Idoso frágil, múltiplas comorbidades, baixa PPS → Alvo HbA1c < 8%, glicemia jejum 90-150 mg/dL para evitar hipoglicemia.
Para pacientes idosos frágeis com múltiplas comorbidades, como cirrose Child-Pugh C e Alzheimer, os alvos glicêmicos devem ser menos rigorosos. A American Diabetes Association (ADA) recomenda HbA1c < 8% e glicemia de jejum entre 90-150 mg/dL para priorizar a qualidade de vida e evitar hipoglicemia.
O manejo do diabetes mellitus tipo 2 em pacientes idosos, especialmente aqueles com múltiplas comorbidades e fragilidade, exige uma abordagem individualizada e menos intensiva. As diretrizes da American Diabetes Association (ADA) enfatizam a importância de adaptar os alvos glicêmicos para evitar hipoglicemia, que pode ter consequências devastadoras em idosos, como quedas, fraturas, hospitalizações e piora da função cognitiva. Pacientes com condições como cirrose hepática avançada (Child-Pugh C), doença de Alzheimer e baixa pontuação na Paliative Performance Scale (PPS) indicam um cenário de saúde complexo e expectativa de vida limitada. Nesses casos, o foco do tratamento muda de um controle glicêmico rigoroso para a prevenção de sintomas e complicações agudas, como hiperglicemia sintomática e, principalmente, hipoglicemia. Para pacientes com saúde muito complexa ou em fim de vida, a ADA sugere um alvo de HbA1c < 8,0% e glicemia de jejum entre 90-150 mg/dL. Essa flexibilidade visa otimizar a qualidade de vida do paciente, reduzir a carga de tratamento e minimizar os riscos de eventos adversos relacionados à medicação. Para residentes, é fundamental compreender que a geriatria e a endocrinologia se cruzam nesse ponto, exigindo uma avaliação holística do paciente. A capacidade de ajustar os alvos terapêuticos com base no perfil de fragilidade e comorbidades é um diferencial na prática clínica e um ponto frequentemente abordado em questões de prova, que testam a capacidade de aplicar as diretrizes em cenários complexos.

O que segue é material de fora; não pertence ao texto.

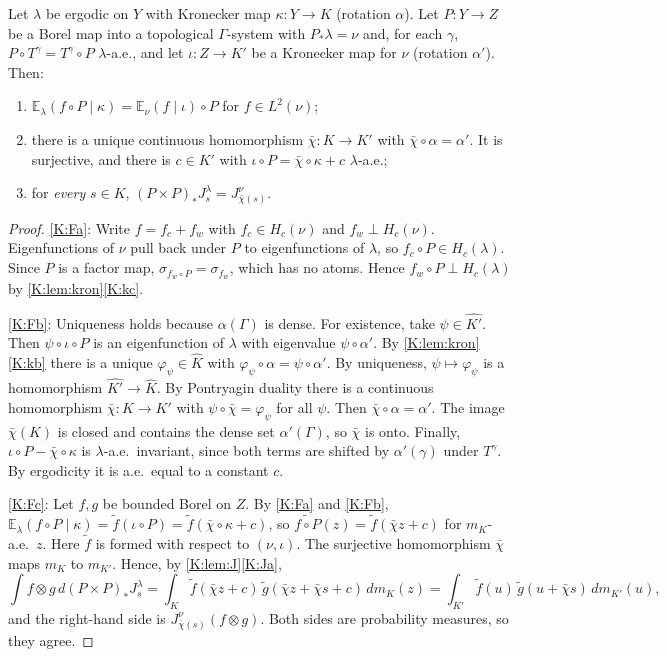 \begin{lemma}\label{K:lem:factor}
Let $\lambda$ be ergodic on $Y$ with Kronecker map $\kappa\colon Y\to K$ (rotation $\alpha$).
Let $P\colon Y\to Z$ be a Borel map into a topological $\Gamma$-system with
$P_*\lambda=\nu$ and, for each $\gamma$, $P\circ T^\gamma=T^\gamma\circ P$ $\lambda$-a.e., and let $\iota\colon Z\to K'$ be a Kronecker map for $\nu$ (rotation $\alpha'$).
Then:
\begin{enumerate}[label=(\alph*)]
\item\label{K:Fa} $\mathbb E_\lambda(f\circ P\mid\kappa)=\mathbb E_\nu(f\mid\iota)\circ P$ for $f\in L^2(\nu)$;
\item\label{K:Fb} there is a unique continuous homomorphism $\bar\chi\colon K\to K'$ with
$\bar\chi\circ\alpha=\alpha'$. It is surjective, and there is $c\in K'$ with
$\iota\circ P=\bar\chi\circ\kappa+c$ $\lambda$-a.e.;
\item\label{K:Fc} for \emph{every} $s\in K$, $(P\times P)_*J^\lambda_s=J^\nu_{\bar\chi(s)}$.
\end{enumerate}
\end{lemma}

\begin{proof}
\ref{K:Fa}: Write $f=f_c+f_w$ with $f_c\in H_c(\nu)$ and $f_w\perp H_c(\nu)$.
Eigenfunctions of $\nu$ pull back under $P$ to eigenfunctions of $\lambda$, so
$f_c\circ P\in H_c(\lambda)$.
Since $P$ is a factor map, $\sigma_{f_w\circ P}=\sigma_{f_w}$, which has no atoms. Hence
$f_w\circ P\perp H_c(\lambda)$ by \cref{K:lem:kron}\ref{K:kc}.

\ref{K:Fb}: Uniqueness holds because $\alpha(\Gamma)$ is dense.
For existence, take $\psi\in\widehat{K'}$. Then $\psi\circ\iota\circ P$ is an eigenfunction of
$\lambda$ with eigenvalue $\psi\circ\alpha'$.
By \cref{K:lem:kron}\ref{K:kb} there is a unique $\varphi_\psi\in\widehat K$ with
$\varphi_\psi\circ\alpha=\psi\circ\alpha'$. By uniqueness, $\psi\mapsto\varphi_\psi$ is a
homomorphism $\widehat{K'}\to\widehat K$.
By Pontryagin duality there is a continuous homomorphism $\bar\chi\colon K\to K'$ with
$\psi\circ\bar\chi=\varphi_\psi$ for all $\psi$. Then $\bar\chi\circ\alpha=\alpha'$.
The image $\bar\chi(K)$ is closed and contains the dense set $\alpha'(\Gamma)$, so $\bar\chi$
is onto.
Finally, $\iota\circ P-\bar\chi\circ\kappa$ is $\lambda$-a.e.\ invariant, since both terms
are shifted by $\alpha'(\gamma)$ under $T^\gamma$. By ergodicity it is a.e.\ equal to a
constant $c$.

\ref{K:Fc}: Let $f,g$ be bounded Borel on $Z$.
By \ref{K:Fa} and \ref{K:Fb},
$\mathbb E_\lambda(f\circ P\mid\kappa)=\tilde f(\iota\circ P)=\tilde f(\bar\chi\circ\kappa+c)$,
so $\widetilde{f\circ P}(z)=\tilde f(\bar\chi z+c)$ for $m_K$-a.e.\ $z$. Here
$\tilde f$ is formed with respect to $(\nu,\iota)$.
The surjective homomorphism $\bar\chi$ maps $m_K$ to $m_{K'}$. Hence, by \cref{K:lem:J}\ref{K:Ja},
\[
\int f\otimes g\,d(P\times P)_*J^\lambda_s=\int_K\tilde f(\bar\chi z+c)\,\tilde g(\bar\chi z+\bar\chi s+c)\,dm_K(z)
=\int_{K'}\tilde f(u)\,\tilde g(u+\bar\chi s)\,dm_{K'}(u),
\]
and the right-hand side is $J^\nu_{\bar\chi(s)}(f\otimes g)$.
Both sides are probability measures, so they agree.
\end{proof}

Idosos frágeis têm maior risco de hipoglicemia, que pode levar a quedas, hospitalizações e declínio cognitivo. Alvos menos rigorosos priorizam a segurança e a qualidade de vida, minimizando os riscos associados ao controle glicêmico intensivo.

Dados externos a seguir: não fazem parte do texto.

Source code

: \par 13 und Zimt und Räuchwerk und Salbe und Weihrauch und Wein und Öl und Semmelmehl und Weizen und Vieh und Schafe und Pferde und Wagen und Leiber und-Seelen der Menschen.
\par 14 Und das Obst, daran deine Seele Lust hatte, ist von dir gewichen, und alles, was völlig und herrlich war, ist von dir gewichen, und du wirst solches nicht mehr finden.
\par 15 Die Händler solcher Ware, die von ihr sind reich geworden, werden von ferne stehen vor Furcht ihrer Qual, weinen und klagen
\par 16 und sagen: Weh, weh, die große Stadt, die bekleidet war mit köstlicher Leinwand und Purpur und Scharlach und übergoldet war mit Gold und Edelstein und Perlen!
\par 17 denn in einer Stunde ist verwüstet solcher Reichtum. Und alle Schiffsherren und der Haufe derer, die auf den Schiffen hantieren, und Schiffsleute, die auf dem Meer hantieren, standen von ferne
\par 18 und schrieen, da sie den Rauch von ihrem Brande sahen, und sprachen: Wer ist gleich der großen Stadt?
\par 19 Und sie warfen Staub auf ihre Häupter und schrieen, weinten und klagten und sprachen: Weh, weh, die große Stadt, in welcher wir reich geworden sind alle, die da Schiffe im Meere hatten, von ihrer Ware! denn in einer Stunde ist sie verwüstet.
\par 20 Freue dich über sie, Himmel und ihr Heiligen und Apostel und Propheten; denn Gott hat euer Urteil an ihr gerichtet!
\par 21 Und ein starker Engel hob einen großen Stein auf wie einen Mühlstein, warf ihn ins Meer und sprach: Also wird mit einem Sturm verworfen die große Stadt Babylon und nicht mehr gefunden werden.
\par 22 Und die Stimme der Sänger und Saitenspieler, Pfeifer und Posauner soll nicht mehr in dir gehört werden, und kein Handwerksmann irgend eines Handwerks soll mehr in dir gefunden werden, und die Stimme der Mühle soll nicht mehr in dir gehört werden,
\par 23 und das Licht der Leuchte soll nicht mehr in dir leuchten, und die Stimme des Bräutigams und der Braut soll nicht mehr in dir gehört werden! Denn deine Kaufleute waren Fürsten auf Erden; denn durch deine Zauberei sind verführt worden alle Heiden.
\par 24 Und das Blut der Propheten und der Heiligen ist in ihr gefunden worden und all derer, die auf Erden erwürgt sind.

Fatores como idade, presença de comorbidades (doença renal crônica, cardiovascular, hepática, demência), expectativa de vida, risco de hipoglicemia, capacidade funcional (avaliada por PPS) e preferências do paciente influenciam a individualização dos alvos.
Pacientes com cirrose hepática avançada (Child-Pugh C) têm maior risco de hipoglicemia devido à redução da gliconeogênese hepática e metabolismo alterado da insulina. Isso reforça a necessidade de alvos glicêmicos mais flexíveis e monitoramento cuidadoso.